I have had very heavy periods in the past that can be scary when on blood thinners. Don’t like the idea of LAA requiring blood thinners with no options.

Is it a requirement to always isolate the LAA on the 2nd ablation?
Re: Flutter ablation / blood thinners
May 12, 2022 11:52PM
No, that's not true at all. Not sure where you got that idea. In fact, there are only a few EPs in the country capable of isolating the LAA so most ablations never touch it even when they should.
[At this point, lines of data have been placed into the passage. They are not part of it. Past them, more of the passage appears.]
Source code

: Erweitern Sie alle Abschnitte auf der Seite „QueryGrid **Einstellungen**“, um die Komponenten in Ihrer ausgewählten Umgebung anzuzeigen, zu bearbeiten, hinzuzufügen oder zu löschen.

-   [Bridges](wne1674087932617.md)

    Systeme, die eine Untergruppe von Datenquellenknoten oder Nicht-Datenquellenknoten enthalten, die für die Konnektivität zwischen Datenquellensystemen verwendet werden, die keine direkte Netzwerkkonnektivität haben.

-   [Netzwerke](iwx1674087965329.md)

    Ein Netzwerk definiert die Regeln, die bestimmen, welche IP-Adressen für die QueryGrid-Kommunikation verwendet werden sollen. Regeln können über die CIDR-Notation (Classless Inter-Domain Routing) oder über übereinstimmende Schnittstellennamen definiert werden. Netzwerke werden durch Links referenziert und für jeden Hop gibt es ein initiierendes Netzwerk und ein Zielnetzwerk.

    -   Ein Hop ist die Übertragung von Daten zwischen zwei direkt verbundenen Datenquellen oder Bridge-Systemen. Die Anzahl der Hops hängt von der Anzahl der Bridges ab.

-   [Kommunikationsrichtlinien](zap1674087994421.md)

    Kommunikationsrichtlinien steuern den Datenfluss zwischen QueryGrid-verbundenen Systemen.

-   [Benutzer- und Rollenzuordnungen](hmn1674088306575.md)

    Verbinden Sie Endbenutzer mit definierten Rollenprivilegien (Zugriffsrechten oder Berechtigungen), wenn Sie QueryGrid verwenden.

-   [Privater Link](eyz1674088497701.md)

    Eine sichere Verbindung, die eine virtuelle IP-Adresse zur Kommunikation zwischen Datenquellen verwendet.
The most likely candidate for LAA isolation is someone with longstanding persistent afib who would either be rejected by most EPs for an ablation at all, or would face extremely low odds of success (40% and lower) precisely because their EP doesn't understand the LAA involvement and how to deal with it. And after all that, then only if they visited an EP with the advanced training and experience necessary to deal with the LAA.
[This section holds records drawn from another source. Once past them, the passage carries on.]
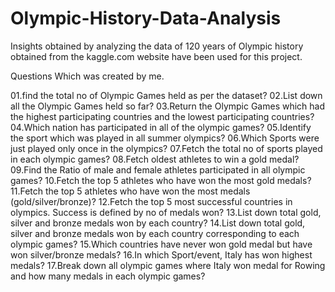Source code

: # Olympic-History-Data-Analysis
Insights obtained by analyzing the data of 120 years of Olympic history obtained from the kaggle.com website have been used for this project.

Questions Which was created by me.


01.find the total no of Olympic Games held as per the dataset?
02.List down all the Olympic Games held so far?
03.Return the Olympic Games which had the highest participating countries and the lowest participating countries?
04.Which nation has participated in all of the olympic games?
05.Identify the sport which was played in all summer olympics?
06.Which Sports were just played only once in the olympics?
07.Fetch the total no of sports played in each olympic games?
08.Fetch oldest athletes to win a gold medal?
09.Find the Ratio of male and female athletes participated in all olympic games?
10.Fetch the top 5 athletes who have won the most gold medals?
11.Fetch the top 5 athletes who have won the most medals (gold/silver/bronze)?
12.Fetch the top 5 most successful countries in olympics. Success is defined by no of medals won?
13.List down total gold, silver and bronze medals won by each country?
14.List down total gold, silver and bronze medals won by each country corresponding to each olympic games?
15.Which countries have never won gold medal but have won silver/bronze medals?
16.In which Sport/event, Italy has won highest medals?
17.Break down all olympic games where Italy won medal for Rowing and how many medals in each olympic games?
It's unlikely you would need any sort of attention to the LAA to fix a late flutter problem. Most flutter ablations are fairly simple, straightforward procedures. (Not all, just most.)
Re: Flutter ablation / blood thinners
May 13, 2022 02:02AM
If you don’t have longstanding persistent afib (have instead occasional lone afib) then you are not likely a candidate? I thought if the EP sees afib activity from the LAA that is when it is isolated.
Re: Flutter ablation / blood thinners
May 13, 2022 07:01AM
Thank you both for your responses.

This would be for Natale.

I had also thought if he saw any activity in the LAA that it would then be isolated., regardless of being lone paroxysmal or persistent.
Re: Flutter ablation / blood thinners
May 13, 2022 04:05PM
Yes, he will ablate the LAA if it's a source of afib whether you're persistent or not, and he won't ablate it if it's not a source. My point was that for a large number (possibly a majority) of persistent patients their LAA is a source, and the reverse is true for paroxysmal patients. That probably explains why ablations have such a miserable success rate with persistent patients (40%, at best). Most EPs don't know how to detect and ablate afib originating in the LAA. Natale's success rate with persistent afib is as good or better than most EPs' success rate with paroxysmal, and this is why. He pioneered LAA isolation.